Tombouctou, capitale africaine de la culture (comme on dirait à Marseille, en ce moment)? Presque, dans la mesure où les menées islamistes ont veillé à détruire quelques trésors funéraires et autres tombeaux sculptés, sans compter des documents manuscrits, inestimables témoignages d’un monde culturel désormais (quasiment) disparu…La médiatisation forcée de cette ville malienne aura eu au moins un avantage, c’est de gommer peu ou prou la connotation très désobligeante qui s’attachait jusqu’alors à ce toponyme. Serait-ce en raison de son étymologie?

Car, après tout, que signifie Tombouctou? En fait, rien de désobligeant, au contraire: il s’agit tout simplement d’un nom de lieu (définition stricto-sensu de ‘toponyme’) qui décrit l’endroit en question, évidemment pas de nos jours mais à sa fondation…Une fondation profonde, puisque l’on a affaire à un terme «targui», singulier de « touareg » qui est en fait lui-même un pluriel; dans Tom-Bouctou, la première syllabe évoque un lieu où se trouve un puits (quel autre repère plus important dans le désert?); la seconde serait le nom de la femme présente sur le site en question*, dont les hommes bleus disent qu’elle était la gardienne du puits, lui donnant parfois une dimension sacrée. Telle est en tous cas la version indigène, qui affirme l’existence d’une cité au 11è siècle…

Mais, huit siècles plus tard, un explorateur allemand (personne n’est parfait) plaidera pour un mot issu de l’un des (nombreux) dialectes présents dans la zone, avec le sens de ‘le creux des dunes’, ou ‘le village abrité au pied des dunes’ **. Voilà de quoi aller voir là-bas si j’y suis, tant le nom fut autrefois synonyme de ’bout du monde’. En effet, au fil des époques, on expédia les gens indésirables ‘au diable’, voire ‘au diable vauvert (la vallée verte)’, puis chez les plou(c)s (le village, en breton); du temps des cathédrales, on connaissait même T(h)unis, mythique royaume du roi de la Cour du Miracles qui grouillait autour de Notre-Dame de Paris.

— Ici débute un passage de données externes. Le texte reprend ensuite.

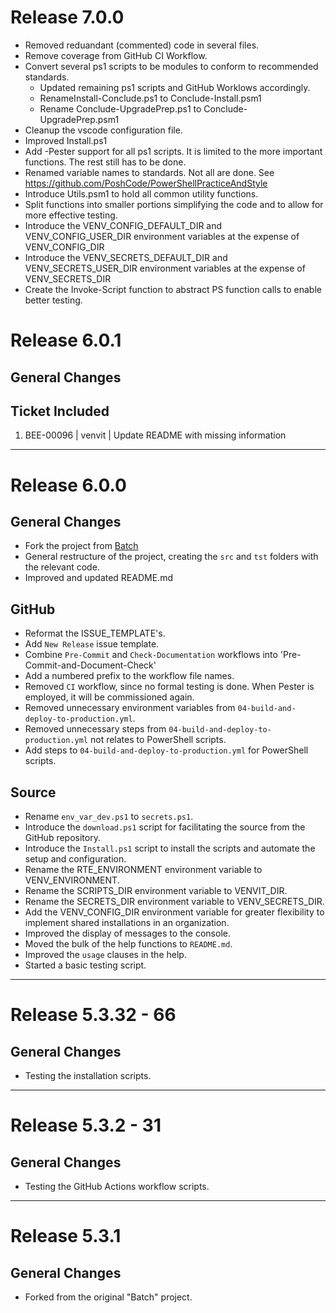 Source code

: # Release 7.0.0

- Removed reduandant (commented) code in several files.
- Remove coverage from GitHub CI Workflow.
- Convert several ps1 scripts to be modules to conform to recommended standards.
  - Updated remaining ps1 scripts and GitHub Worklows accordingly.
  - RenameInstall-Conclude.ps1 to Conclude-Install.psm1
  - Rename Conclude-UpgradePrep.ps1 to Conclude-UpgradePrep.psm1
- Cleanup the vscode configuration file.
- Improved Install.ps1
- Add -Pester support for all ps1 scripts. It is limited to the more important functions. The rest still has to be done.
- Renamed variable names to standards.  Not all are done. See https://github.com/PoshCode/PowerShellPracticeAndStyle
- Introduce Utils.psm1 to hold all common utility functions.
- Split functions into smaller portions simplifying the code and to allow for more effective testing.
- Introduce the VENV_CONFIG_DEFAULT_DIR and VENV_CONFIG_USER_DIR environment variables at the expense of VENV_CONFIG_DIR
- Introduce the VENV_SECRETS_DEFAULT_DIR and VENV_SECRETS_USER_DIR environment variables at the expense of VENV_SECRETS_DIR
- Create the Invoke-Script function to abstract PS function calls to enable better testing.

# Release 6.0.1

## General Changes

## Ticket Included

1. BEE-00096 | venvit | Update README with missing information

______________________________________________________________________

# Release 6.0.0

## General Changes

- Fork the project from [Batch](https://github.com/BrightEdgeeServices/Batch)
- General restructure of the project, creating the `src` and `tst` folders with the relevant code.
- Improved and updated README.md

## GitHub

- Reformat the ISSUE_TEMPLATE's.
- Add `New Release` issue template.
- Combine `Pre-Commit` and `Check-Documentation` workflows into 'Pre-Commit-and-Document-Check'
- Add a numbered prefix to the workflow file names.
- Removed `CI` workflow, since no formal testing is done.  When Pester is employed, it will be commissioned again.
- Removed unnecessary environment variables from `04-build-and-deploy-to-production.yml`.
- Removed unnecessary steps from `04-build-and-deploy-to-production.yml` not relates to PowerShell scripts.
- Add steps to `04-build-and-deploy-to-production.yml` for PowerShell scripts.

## Source

- Rename `env_var_dev.ps1` to `secrets.ps1`.
- Introduce the `download.ps1` script for facilitating the source from the GitHub repository.
- Introduce the `Install.ps1` script to install the scripts and automate the setup and configuration.
- Rename the RTE_ENVIRONMENT environment variable to VENV_ENVIRONMENT.
- Rename the SCRIPTS_DIR environment variable to VENVIT_DIR.
- Rename the SECRETS_DIR environment variable to VENV_SECRETS_DIR.
- Add the VENV_CONFIG_DIR environment variable for greater flexibility to implement shared installations in an organization.
- Improved the display of messages to the console.
- Moved the bulk of the help functions to `README.md`.
- Improved the `usage` clauses in the help.
- Started a basic testing script.

______________________________________________________________________

# Release 5.3.32 - 66

## General Changes

- Testing the installation scripts.

______________________________________________________________________

# Release 5.3.2 - 31

## General Changes

- Testing the GitHub Actions workflow scripts.

______________________________________________________________________

# Release 5.3.1

## General Changes

- Forked from the original "Batch" project.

Au vingtième siècle, on nommera Mgr Jacques Gaillot ‘évêque de Parténia’, district symbolique du sud algérien, à l’opposé du très concret tunisien du sud Tataouine (les Bains, parfois), bagne de sinistre mémoire réservé aux récalcitrants des ‘Bat’d’Af’ (bataillons d’Afrique), autant dire des ‘bleds’ (pays) d’où l’on ne reviennait pas, ou si peu. On pensera aussi à en envoyer certains «chez les Grecs», ou, si vous avez le malheur de chanter en punk dans une église russe, «au Kamchatka» (au fin fond de l’ex-empire). Et si vous ne savez plus où donner de la boussole, choisissez Pétaouchnok ou Tartempion-les-Olivettes (comprenne qui pourra ce qu’elles viennent faire là). En résumé et en français dans le texte, tout çà, c’est ‘le trou du cul du monde’, en tout cas vu par un ‘civilisé’ de l’Occident, un trou dans lequel il ne devinait point l’insondable trésor culturel qu’il a si longtemps ignoré et sur la disparition duquel il lui sied de s’affliger aujourd’hui.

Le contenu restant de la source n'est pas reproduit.